Is last30days safe?
https://clawhub.ai/zats/last30days
The 'last30days' skill presents as nearly empty (only a lock.json file) but its installation process accessed highly sensitive files including AWS credentials, SSH authorized_keys, .env, and platform authentication profiles. The lock.json references a mismatched dependency ('academic-research-hub') and a full runtime framework was transpiled during install. While no network exfiltration was captured and canary files remained intact, the extreme disproportion between the skill's minimal content and its aggressive credential file access pattern is a significant red flag consistent with credential harvesting behavior.
Category Scores
Findings (10)
CRITICAL AWS credentials accessed during install -30 ▶
The installation process opened and read /home/oc-exec/.aws/credentials. This file contains AWS access keys and secret keys. There is no legitimate reason for a skill installation to access AWS credentials.

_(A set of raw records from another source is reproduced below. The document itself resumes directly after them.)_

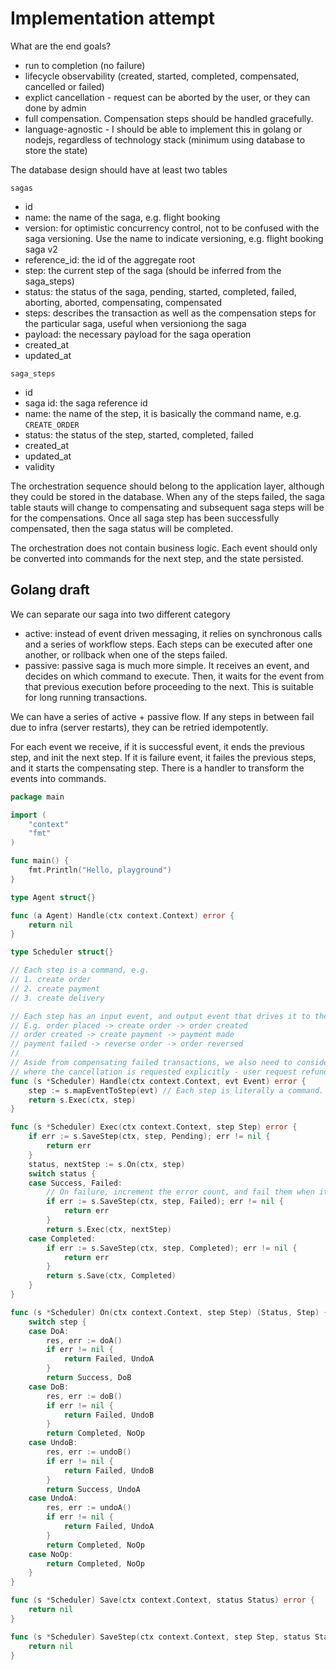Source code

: # Implementation attempt

What are the end goals?
- run to completion (no failure)
- lifecycle observability (created, started, completed, compensated, cancelled or failed)
- explict cancellation - request can be aborted by the user, or they can done by admin
- full compensation. Compensation steps should be handled gracefully.
- language-agnostic - I should be able to implement this in golang or nodejs, regardless of technology stack (minimum using database to store the state)

The database design should have at least two tables

`sagas`
- id 
- name: the name of the saga, e.g. flight booking
- version: for optimistic concurrency control, not to be confused with the saga versioning. Use the name to indicate versioning, e.g. flight booking saga v2
- reference_id: the id of the aggregate root
- step: the current step of the saga (should be inferred from the saga_steps)
- status: the status of the saga, pending, started, completed, failed, aborting, aborted, compensating, compensated
- steps: describes the transaction as well as the compensation steps for the particular saga, useful when versioniong the saga
- payload: the necessary payload for the saga operation
- created_at
- updated_at

`saga_steps`
- id
- saga id: the saga reference id
- name: the name of the step, it is basically the command name, e.g. `CREATE_ORDER`
- status: the status of the step, started, completed, failed
- created_at 
- updated_at
- validity

The orchestration sequence should belong to the application layer, although they could be stored in the database. When any of the steps failed, the saga table stauts will change to compensating and subsequent saga steps will be for the compensations. Once all saga step has been successfully compensated, then the saga status will be completed.

The orchestration does not contain business logic. Each event should only be converted into commands for the next step, and the state persisted.


## Golang draft

We can separate our saga into two different category
- active: instead of event driven messaging, it relies on synchronous calls and a series of workflow steps. Each steps can be executed after one another, or rollback when one of the steps failed. 
- passive: passive saga is much more simple. It receives an event, and decides on which command to execute. Then, it waits for the event from that previous execution before proceeding to the next. This is suitable for long running transactions.

We can have a series of active + passive flow. If any steps in between fail due to infra (server restarts), they can be retried idempotently.

For each event we receive, if it is successful event, it ends the previous step, and init the next step. If it is failure event, it failes the previous steps, and it starts the compensating step. There is a handler to transform the events into commands.

```go
package main

import (
	"context"
	"fmt"
)

func main() {
	fmt.Println("Hello, playground")
}

type Agent struct{}

func (a Agent) Handle(ctx context.Context) error {
	return nil
}

type Scheduler struct{}

// Each step is a command, e.g. 
// 1. create order
// 2. create payment
// 3. create delivery

// Each step has an input event, and output event that drives it to the next step.
// E.g. order placed -> create order -> order created
// order created -> create payment -> payment made
// payment failed -> reverse order -> order reversed
// 
// Aside from compensating failed transactions, we also need to consider the scenario
// where the cancellation is requested explicitly - user request refund for a successfully placed order etc.
func (s *Scheduler) Handle(ctx context.Context, evt Event) error {
	step := s.mapEventToStep(evt) // Each step is literally a command.
	return s.Exec(ctx, step)
}

func (s *Scheduler) Exec(ctx context.Context, step Step) error {
	if err := s.SaveStep(ctx, step, Pending); err != nil {
		return err
	}
	status, nextStep := s.On(ctx, step)
	switch status {
	case Success, Failed:
		// On failure, increment the error count, and fail them when it reaches a threshold. This avoid too many retries.
		if err := s.SaveStep(ctx, step, Failed); err != nil {
			return err
		}
		return s.Exec(ctx, nextStep)
	case Completed:
		if err := s.SaveStep(ctx, step, Completed); err != nil {
			return err
		}
		return s.Save(ctx, Completed)
	}
}

func (s *Scheduler) On(ctx context.Context, step Step) (Status, Step) {
	switch step {
	case DoA:
		res, err := doA()
		if err != nil {
			return Failed, UndoA
		}
		return Success, DoB
	case DoB:
		res, err := doB()
		if err != nil {
			return Failed, UndoB
		}
		return Completed, NoOp
	case UndoB:
		res, err := undoB()
		if err != nil {
			return Failed, UndoB
		}
		return Success, UndoA
	case UndoA:
		res, err := undoA()
		if err != nil {
			return Failed, UndoA
		}
		return Completed, NoOp
	case NoOp:
		return Completed, NoOp
	}
}

func (s *Scheduler) Save(ctx context.Context, status Status) error {
	return nil
}

func (s *Scheduler) SaveStep(ctx context.Context, step Step, status Status) error {
	return nil
}
```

CRITICAL SSH authorized_keys accessed during install -20 ▶
The installation process read /home/oc-exec/.ssh/authorized_keys twice. This file contains SSH public keys for remote access. Accessing this during a skill install is highly suspicious and could be used to enumerate or exfiltrate SSH access configuration.
HIGH .env file accessed during install -10 ▶
The installation process read /home/oc-exec/.env which commonly contains API keys, database credentials, and other secrets.
HIGH Authentication profiles accessed -10 ▶
The install process read /home/oc-exec/.openclaw/agents/main/agent/auth-profiles.json — platform authentication credentials that could grant access to other services.
HIGH Disproportionate sensitive file access for empty skill -55 ▶
The skill contains only a lock.json file with no SKILL.md, no package.json, and no source code, yet the installation process accessed SSH keys, AWS credentials, .env, auth profiles, and system files. This extreme mismatch between skill content and install behavior is a strong indicator of credential harvesting.
MEDIUM Runtime transpilation during install -25 ▶
Multiple jiti CJS files were created in /tmp/jiti/ during installation, indicating dynamic code compilation and execution. This includes files referencing 'memory-core', 'plugin-sdk', 'plugins-runtime', 'channels-registry', and 'config-zod-schema' — suggesting a full runtime framework was bootstrapped.
MEDIUM Gateway lock file created -20 ▶
A gateway lock file was created at /tmp/openclaw-1000/gateway.e9191928.lock during installation, suggesting a network-capable gateway process was initialized. This could serve as a communication channel for data exfiltration.
MEDIUM Skill slug mismatch with lock.json dependency -30 ▶
The skill slug is 'last30days' but the lock.json references 'academic-research-hub' as its dependency. This naming inconsistency suggests either a package substitution attack or that the skill is a wrapper/trojan for a different package.
LOW System enumeration via /etc files -5 ▶
The install process read /etc/passwd, /etc/group, and /etc/machine-id — standard system enumeration that could be used to fingerprint the host for targeted attacks.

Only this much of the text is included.